Girato per la televisione tedesca a metà degli anni 70 in una pausa auto-imposta della lavorazione di Nessuna festa per la morte del cane di Satana, Voglio solo che voi mi amiate (1976) è una parabola laica e psicoanalitica ancora molto attuale che sovverte l’etica alla base della società dei consumi e le istituzioni che la legittimano, a partire dalla famiglia tradizionale e dal patriarcato. Ispirandosi ad una storia vera documentata in un libro di interviste a condannati all’ergastolo, Rainer Werner Fassbinder mette in scena il destino amaro di un figliol prodigo rifiutato, con l’unica colpa di aver assimilato il linguaggio del consumo e del denaro per esprimere e per ricevere prima il proprio affetto di figlio e successivamente il proprio amore di marito.

Peter, interpretato da un efficace Vitus Zaplichal, è stato cresciuto dai genitori con una fredda etica del lavoro all’interno di una famiglia di provincia dove le aspirazioni borghesi contano più dei rapporti umani anche tra gli stessi genitori, una madre fredda e un padre assente.

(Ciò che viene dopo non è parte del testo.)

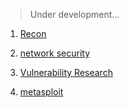 >Under development...   


1. [Recon](https://github.com/HackerTXK/RedTeamAllTheThing/blob/main/1_Recon.md)
  
2. [network security](https://github.com/HackerTXK/RedTeamAllTheThing/blob/main/2_Network_Security.md)  
  

3. [Vulnerability Research](https://github.com/HackerTXK/HTP_24x7/blob/main/3_Vulnerability_Research.md)  

4. [metasploit](https://github.com/HackerTXK/RedTeamAllTheThing/blob/main/4_Metasploit.md)
















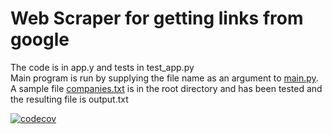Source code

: # Web Scraper for getting links from google
The code is in app.y and tests in test_app.py  
Main program is run by supplying the file name as an argument to [main.py](./main.py). A sample file [companies.txt](./companies.txt) is in the root directory and has been tested and the resulting file is output.txt

[![codecov](https://codecov.io/gh/ashirafumiiro/Scraper/branch/master/graph/badge.svg)](https://codecov.io/gh/ashirafumiiro/Scraper)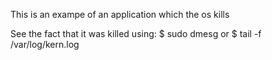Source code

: This is an exampe of an application which the os kills

See the fact that it was killed using:
	$ sudo dmesg
or
	$ tail -f /var/log/kern.log

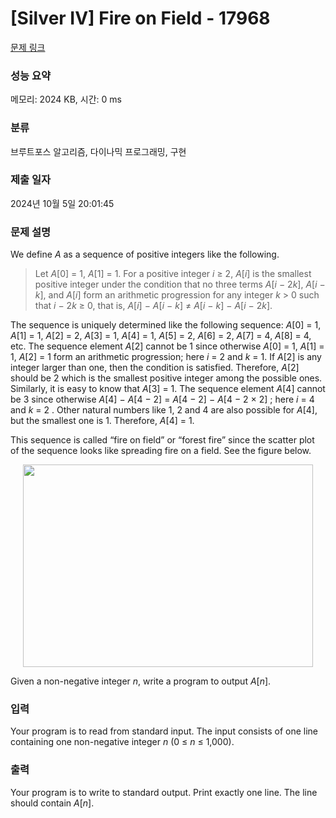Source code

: # [Silver IV] Fire on Field - 17968 

[문제 링크](https://www.acmicpc.net/problem/17968) 

### 성능 요약

메모리: 2024 KB, 시간: 0 ms

### 분류

브루트포스 알고리즘, 다이나믹 프로그래밍, 구현

### 제출 일자

2024년 10월 5일 20:01:45

### 문제 설명

<p>We define <em>A</em> as a sequence of positive integers like the following.</p>

<blockquote>
<p>Let <em>A</em>[0] = 1, <em>A</em>[1] = 1. For a positive integer <em>i</em> ≥ 2, <em>A</em>[<em>i</em>] is the smallest positive integer under the condition that no three terms <em>A</em>[<em>i</em> − 2<em>k</em>], <em>A</em>[<em>i</em> − <em>k</em>], and <em>A</em>[<em>i</em>] form an arithmetic progression for any integer <em>k</em> > 0 such that <em>i</em> − 2<em>k</em> ≥ 0, that is, <em>A</em>[<em>i</em>] − <em>A</em>[<em>i</em> − <em>k</em>] ≠ <em>A</em>[<em>i</em> − <em>k</em>] − <em>A</em>[<em>i</em> − 2<em>k</em>].</p>
</blockquote>

<p>The sequence is uniquely determined like the following sequence: <em>A</em>[0] = 1, <em>A</em>[1] = 1, <em>A</em>[2] = 2, <em>A</em>[3] = 1, <em>A</em>[4] = 1, <em>A</em>[5] = 2, <em>A</em>[6] = 2, <em>A</em>[7] = 4, <em>A</em>[8] = 4, etc. The sequence element <em>A</em>[2] cannot be 1 since otherwise <em>A</em>[0] = 1, <em>A</em>[1] = 1, <em>A</em>[2] = 1 form an arithmetic progression; here <em>i</em> = 2 and <em>k</em> = 1. If <em>A</em>[2] is any integer larger than one, then the condition is satisfied. Therefore, <em>A</em>[2] should be 2 which is the smallest positive integer among the possible ones. Similarly, it is easy to know that <em>A</em>[3] = 1. The sequence element <em>A</em>[4] cannot be 3 since otherwise <em>A</em>[4] − <em>A</em>[4 − 2] = <em>A</em>[4 − 2] − <em>A</em>[4 − 2 × 2] ; here <em>i</em> = 4 and <em>k</em> = 2 . Other natural numbers like 1, 2 and 4 are also possible for <em>A</em>[4], but the smallest one is 1. Therefore, <em>A</em>[4] = 1.</p>

<p>This sequence is called “fire on field” or “forest fire” since the scatter plot of the sequence looks like spreading fire on a field. See the figure below.</p>

<p style="text-align: center;"><img alt="" src="https://upload.acmicpc.net/54909aee-bd6b-4c80-899e-2b11fbc75251/-/preview/" style="width: 464px; height: 324px;"></p>

<p>Given a non-negative integer <em>n</em>, write a program to output <em>A</em>[<em>n</em>].</p>

### 입력 

 <p>Your program is to read from standard input. The input consists of one line containing one non-negative integer <em>n</em> (0 ≤ <em>n</em> ≤ 1,000).</p>

### 출력 

 <p>Your program is to write to standard output. Print exactly one line. The line should contain <em>A</em>[<em>n</em>].</p>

Quando Peter incontra e sposa Erika, i genitori, a cui lui ha appena costruito una casa, gli fanno freddamente capire che deve mettersi alla prova. La coppia si trasferisce quindi a Monaco, dove Peter inizia a lavorare come muratore. Apprezzato dai suoi superiori, Peter scivola tuttavia progressivamente verso una cupa disperazione in quanto l’unico modo che conosce per esprimere i propri sentimenti verso la moglie è l’acquisto di beni materiali, che, in quanto maschio, deve essere il solo a procurare, e le troppe rate finiscono per strozzarlo. Incapace di chiedere aiuto al padre, Peter lo sostituisce con il proprietario di un’osteria che gli assomiglia, uno dei tanti elementi stranianti del film, arrivando fino alle estreme conseguenze di uccidere lui invece che il genitore.

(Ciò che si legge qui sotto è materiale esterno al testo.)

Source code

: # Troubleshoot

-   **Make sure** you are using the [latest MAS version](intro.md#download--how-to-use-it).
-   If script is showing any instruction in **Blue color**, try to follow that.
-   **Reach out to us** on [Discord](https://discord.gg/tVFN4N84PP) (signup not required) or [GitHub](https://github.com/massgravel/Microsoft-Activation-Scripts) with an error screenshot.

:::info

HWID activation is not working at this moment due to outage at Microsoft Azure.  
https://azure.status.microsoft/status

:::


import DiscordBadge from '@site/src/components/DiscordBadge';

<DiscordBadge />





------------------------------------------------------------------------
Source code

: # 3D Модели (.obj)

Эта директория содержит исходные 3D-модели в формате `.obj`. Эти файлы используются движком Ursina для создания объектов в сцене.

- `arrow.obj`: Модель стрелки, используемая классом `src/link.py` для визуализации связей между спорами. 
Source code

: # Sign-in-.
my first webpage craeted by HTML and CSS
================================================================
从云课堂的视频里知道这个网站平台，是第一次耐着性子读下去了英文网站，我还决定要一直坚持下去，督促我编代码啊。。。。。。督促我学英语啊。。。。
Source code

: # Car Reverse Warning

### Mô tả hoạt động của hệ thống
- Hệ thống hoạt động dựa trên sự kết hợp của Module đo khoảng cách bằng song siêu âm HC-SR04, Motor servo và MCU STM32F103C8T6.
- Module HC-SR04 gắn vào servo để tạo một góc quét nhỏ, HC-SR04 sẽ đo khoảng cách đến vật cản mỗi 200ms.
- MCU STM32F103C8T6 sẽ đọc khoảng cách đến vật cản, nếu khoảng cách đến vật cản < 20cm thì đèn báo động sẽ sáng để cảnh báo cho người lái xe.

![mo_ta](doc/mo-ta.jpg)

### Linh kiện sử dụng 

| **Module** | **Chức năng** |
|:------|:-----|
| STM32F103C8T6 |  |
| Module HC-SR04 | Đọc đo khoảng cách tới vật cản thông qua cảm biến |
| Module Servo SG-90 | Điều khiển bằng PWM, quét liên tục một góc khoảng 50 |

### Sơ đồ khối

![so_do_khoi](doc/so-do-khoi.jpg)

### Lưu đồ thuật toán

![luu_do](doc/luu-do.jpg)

La struttura narrativa del film agisce come un vero e proprio ritorno del represso, partendo dalla prigione dove Peter sta scontando la sua detenzione per omicidio e procedendo per salti cronologici non lineari, indietro e in avanti, dall’infanzia del protagonista fino ad episodi della vita adulta. In questo modo, l’atto dell’omicidio finale è continuamente anticipato, messo in scena e, in qualche modo, desiderato così come viene continuamente ribadita la prigionia del protagonista come caratteristica predominante del suo destino.

Voglio solo che voi mi amiate mostra la trasformazione degli affetti prodotta dal mercato capitalista, in cui i sentimenti diventano merce e le emozioni possono essere espresse solo attraverso il linguaggio degli affari e dei beni di consumo. Il film smonta il mito della mobilità sociale e dell’etica weberiana del capitalismo: Peter tenta di interpretare l’uomo che si fa da solo, artefice della propria ricchezza attraverso la dedizione al lavoro; tuttavia, il finale non è la teleologia dell’ascensione sociale ma l’esatto contrario, confermando la sentenza di carcere a vita che Peter sente fin dalla sua infanzia.

Se, come sostiene Fredric Jameson in Firme del visibile, ogni prodotto della cultura di massa esprime anche una carica utopica, oltre agli aspetti di manipolazione sociale, in Voglio solo che voi mi amiate questa carica è simbolizzata dall’uso ricorrente dei mazzi di fiori che tornano insistentemente durante tutto il film. I fiori riportano, contemporaneamente, sia alla punizione primordiale che i genitori infliggono a Peter per averne raccolto un mazzo dal giardino dei vicini sia al desiderio di amore e di emancipazione, oltre le convenzioni sociali, che ha portato Peter a compiere quella prima trasgressione. Un’aspirazione ad un’altra condizione di vita che il protagonista non riuscirà a realizzare per costrizioni sociali e psicologiche.